The history of Texas is among the most colorful histories of all American states and territories. With its diverse population of Mexican, Mexican-American, Native American and Anglo-Saxon inhabitants, its culture is rich and varied. Spain first arrived in Mexico in 1519, and Nueva Mexico was part the vast territory known as New Spain. Spanish rule in Central and South America was very different from that of British rule in North America. Where the British saw each colony as a separate political entity to be governed more or less independently, Spain tended to govern its entire empire from the center. That tradition was passed on to the Mexican government once the Mexican revolution against Spain was complete, and virtually all of Mexico was governed from Mexico City.
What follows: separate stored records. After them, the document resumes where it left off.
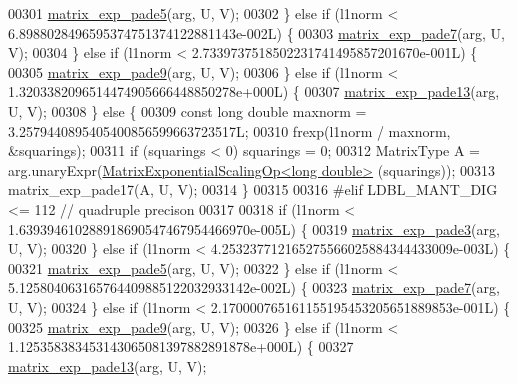 \begin{DoxyCode}
00301       \hyperlink{namespace_eigen_1_1internal_af4992d182490219270a24aaa8285e63a}{matrix\_exp\_pade5}(arg, U, V);
00302     \} \textcolor{keywordflow}{else} \textcolor{keywordflow}{if} (l1norm < 6.8988028496595374751374122881143e-002L) \{
00303       \hyperlink{namespace_eigen_1_1internal_a1abecb439e6cb1b5188828cdb7e0ab60}{matrix\_exp\_pade7}(arg, U, V);
00304     \} \textcolor{keywordflow}{else} \textcolor{keywordflow}{if} (l1norm < 2.7339737518502231741495857201670e-001L) \{
00305       \hyperlink{namespace_eigen_1_1internal_a218447e97bf869bf354f92e020a7355a}{matrix\_exp\_pade9}(arg, U, V);
00306     \} \textcolor{keywordflow}{else} \textcolor{keywordflow}{if} (l1norm < 1.3203382096514474905666448850278e+000L) \{
00307       \hyperlink{namespace_eigen_1_1internal_ae7d0962a143c96343984440db683905a}{matrix\_exp\_pade13}(arg, U, V);
00308     \} \textcolor{keywordflow}{else} \{
00309       \textcolor{keyword}{const} \textcolor{keywordtype}{long} \textcolor{keywordtype}{double} maxnorm = 3.2579440895405400856599663723517L;
00310       frexp(l1norm / maxnorm, &squarings);
00311       \textcolor{keywordflow}{if} (squarings < 0) squarings = 0;
00312       MatrixType A = arg.unaryExpr(\hyperlink{struct_eigen_1_1internal_1_1_matrix_exponential_scaling_op}{MatrixExponentialScalingOp<long double>}
      (squarings));
00313       matrix\_exp\_pade17(A, U, V);
00314     \}
00315   
00316 \textcolor{preprocessor}{#elif LDBL\_MANT\_DIG <= 112  // quadruple precison}
00317   
00318     \textcolor{keywordflow}{if} (l1norm < 1.639394610288918690547467954466970e-005L) \{
00319       \hyperlink{namespace_eigen_1_1internal_a7e6cf2e01b6fb376d33b9bb8183e5777}{matrix\_exp\_pade3}(arg, U, V);
00320     \} \textcolor{keywordflow}{else} \textcolor{keywordflow}{if} (l1norm < 4.253237712165275566025884344433009e-003L) \{
00321       \hyperlink{namespace_eigen_1_1internal_af4992d182490219270a24aaa8285e63a}{matrix\_exp\_pade5}(arg, U, V);
00322     \} \textcolor{keywordflow}{else} \textcolor{keywordflow}{if} (l1norm < 5.125804063165764409885122032933142e-002L) \{
00323       \hyperlink{namespace_eigen_1_1internal_a1abecb439e6cb1b5188828cdb7e0ab60}{matrix\_exp\_pade7}(arg, U, V);
00324     \} \textcolor{keywordflow}{else} \textcolor{keywordflow}{if} (l1norm < 2.170000765161155195453205651889853e-001L) \{
00325       \hyperlink{namespace_eigen_1_1internal_a218447e97bf869bf354f92e020a7355a}{matrix\_exp\_pade9}(arg, U, V);
00326     \} \textcolor{keywordflow}{else} \textcolor{keywordflow}{if} (l1norm < 1.125358383453143065081397882891878e+000L) \{
00327       \hyperlink{namespace_eigen_1_1internal_ae7d0962a143c96343984440db683905a}{matrix\_exp\_pade13}(arg, U, V);

\end{DoxyCode}
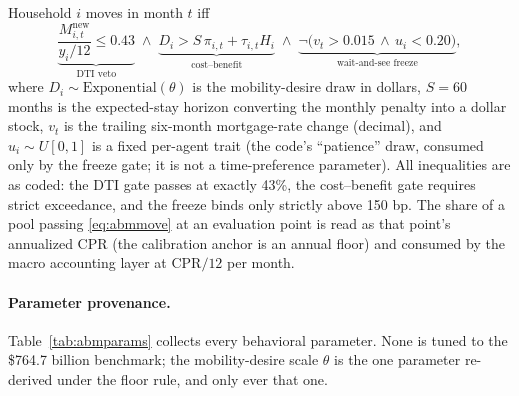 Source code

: \documentclass[12pt]{article}
\begin{document}
Household $i$ moves in month $t$ iff
\begin{equation}\label{eq:abmmove}
\underbrace{\frac{M^{\mathrm{new}}_{i,t}}{y_i/12} \le 0.43}_{\text{DTI veto}}
\;\wedge\;
\underbrace{D_i > S\,\pi_{i,t} + \tau_{i,t} H_i}_{\text{cost--benefit}}
\;\wedge\;
\underbrace{\neg\big(v_t > 0.015 \,\wedge\, u_i < 0.20\big)}_{\text{wait-and-see freeze}},
\end{equation}
where $D_i \sim \mathrm{Exponential}(\theta)$ is the mobility-desire draw in dollars, $S = 60$ months is the expected-stay horizon converting the monthly penalty into a dollar stock, $v_t$ is the trailing six-month mortgage-rate change (decimal), and $u_i \sim U[0,1]$ is a fixed per-agent trait (the code's ``patience'' draw, consumed only by the freeze gate; it is not a time-preference parameter). %
All inequalities are as coded: the DTI gate passes at exactly 43\%, the cost--benefit gate requires strict exceedance, and the freeze binds only strictly above 150 bp. The share of a pool passing \eqref{eq:abmmove} at an evaluation point is read as that point's annualized CPR (the calibration anchor is an annual floor) and consumed by the macro accounting layer at $\mathrm{CPR}/12$ per month. %

\paragraph{Parameter provenance.}
Table~\ref{tab:abmparams} collects every behavioral parameter. None is tuned to the \$764.7 billion benchmark; the mobility-desire scale $\theta$ is the one parameter re-derived under the floor rule, and only ever that one.
\end{document}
The individual provinces of Mexico, including the province of Coahuila, of which Tejas—Texas—was a part, had very little self-determination. That situation was challenged by the arrival of Americans who immigrated to Texas in order to obtain land grants being generously offered by the Mexican government.
Following the Louisiana Purchase of 1803, Americans began to look hungrily at the land just across their Southwest border. The Mexican government, following the lead of Spanish authorities, granted colonization rights to the American Moses Austin. In so doing they hoped to create a buffer territory against encroachment by land-hungry Americans. The Mexican government, in other words, decided to fight fire with fire. By allowing a limited number of American immigrants into Mexico under certain restrictions, they could prevent more Americans from simply seizing the territory.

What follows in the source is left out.